This means almost all pupils will be asked to remain home unless they are classed as ‘vulnerable’ or their parents are key workers. This is in line with the March lockdown.
Steven Chamberlain, head at Barnby Road Academy, gave the school's view on the lockdown.
“The last 24 hours has just been one big blur," he said. "But now we’ve come out of that blur, our focus is that we provide everything we can for the children over the next few weeks and months.
“We want to ensure their lives are not impacted upon any more than they have been in the past few months, and to ensure their learning is still to an appropriate standard so they can continue progressing.
“I think the decision to lockdown was taken out of their (government) hands because of the rise in cases. However, the way in which they have made the decision is in my words rather questionable.”
University and college students will be asked to remain at their current location and not to return until at least mid-February.
In-person teaching at university will only be permitted for critical courses such as those studying to work in the health service.
Nurseries and special schools will remain open.
As for exams, BTEC examinations that are scheduled for the next few days will go ahead as planned.
GCSE and A-levels remain in doubt.
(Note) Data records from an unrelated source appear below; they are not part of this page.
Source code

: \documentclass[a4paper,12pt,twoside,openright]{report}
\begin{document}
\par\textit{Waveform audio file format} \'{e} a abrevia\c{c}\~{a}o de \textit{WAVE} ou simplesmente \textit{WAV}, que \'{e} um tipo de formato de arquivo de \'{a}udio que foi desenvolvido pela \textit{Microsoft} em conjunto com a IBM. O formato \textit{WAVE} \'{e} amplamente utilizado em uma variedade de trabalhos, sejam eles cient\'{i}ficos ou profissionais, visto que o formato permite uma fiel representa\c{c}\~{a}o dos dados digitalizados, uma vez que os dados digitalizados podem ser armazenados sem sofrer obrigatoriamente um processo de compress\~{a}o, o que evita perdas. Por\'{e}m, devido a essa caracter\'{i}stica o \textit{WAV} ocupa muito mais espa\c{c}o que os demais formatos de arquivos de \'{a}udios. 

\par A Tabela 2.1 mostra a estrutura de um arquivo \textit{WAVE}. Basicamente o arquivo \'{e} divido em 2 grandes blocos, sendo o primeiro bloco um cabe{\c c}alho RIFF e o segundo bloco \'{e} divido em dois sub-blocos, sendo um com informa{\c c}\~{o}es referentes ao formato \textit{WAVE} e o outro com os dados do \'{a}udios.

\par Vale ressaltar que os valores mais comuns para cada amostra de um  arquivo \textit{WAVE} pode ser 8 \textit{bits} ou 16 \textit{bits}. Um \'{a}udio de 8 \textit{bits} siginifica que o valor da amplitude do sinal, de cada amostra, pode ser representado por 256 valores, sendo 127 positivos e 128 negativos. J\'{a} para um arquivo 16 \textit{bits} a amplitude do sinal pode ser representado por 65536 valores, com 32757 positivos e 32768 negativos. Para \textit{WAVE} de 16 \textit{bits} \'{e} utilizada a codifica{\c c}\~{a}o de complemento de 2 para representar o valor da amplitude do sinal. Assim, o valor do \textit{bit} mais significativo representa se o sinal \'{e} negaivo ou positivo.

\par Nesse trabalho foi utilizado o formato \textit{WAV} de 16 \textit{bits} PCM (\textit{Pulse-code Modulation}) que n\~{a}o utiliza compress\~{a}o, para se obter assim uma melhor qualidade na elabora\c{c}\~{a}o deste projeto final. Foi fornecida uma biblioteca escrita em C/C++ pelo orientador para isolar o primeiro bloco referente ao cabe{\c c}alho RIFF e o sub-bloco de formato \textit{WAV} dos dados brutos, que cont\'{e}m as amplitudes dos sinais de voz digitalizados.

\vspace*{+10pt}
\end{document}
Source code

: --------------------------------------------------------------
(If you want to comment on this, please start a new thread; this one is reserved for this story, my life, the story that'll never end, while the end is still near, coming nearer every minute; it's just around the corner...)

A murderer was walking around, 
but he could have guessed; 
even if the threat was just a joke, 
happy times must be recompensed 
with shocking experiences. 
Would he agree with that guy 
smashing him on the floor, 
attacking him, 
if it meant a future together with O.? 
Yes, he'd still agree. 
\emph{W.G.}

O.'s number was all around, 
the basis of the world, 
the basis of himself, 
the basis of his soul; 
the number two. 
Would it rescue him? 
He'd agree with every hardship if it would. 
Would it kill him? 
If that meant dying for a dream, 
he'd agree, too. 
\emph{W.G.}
The government has reassured students there will be a discussion between the Office of Qualifications and Examinations Regulation (Ofqual) and the Department for Education about next steps.
In his address last night, Mr Johnson warned it would not be possible or fair for all exams to go ahead as planned this summer.
The government has further announced there will be a system of free school meals for those eligible. This is yet to be announced.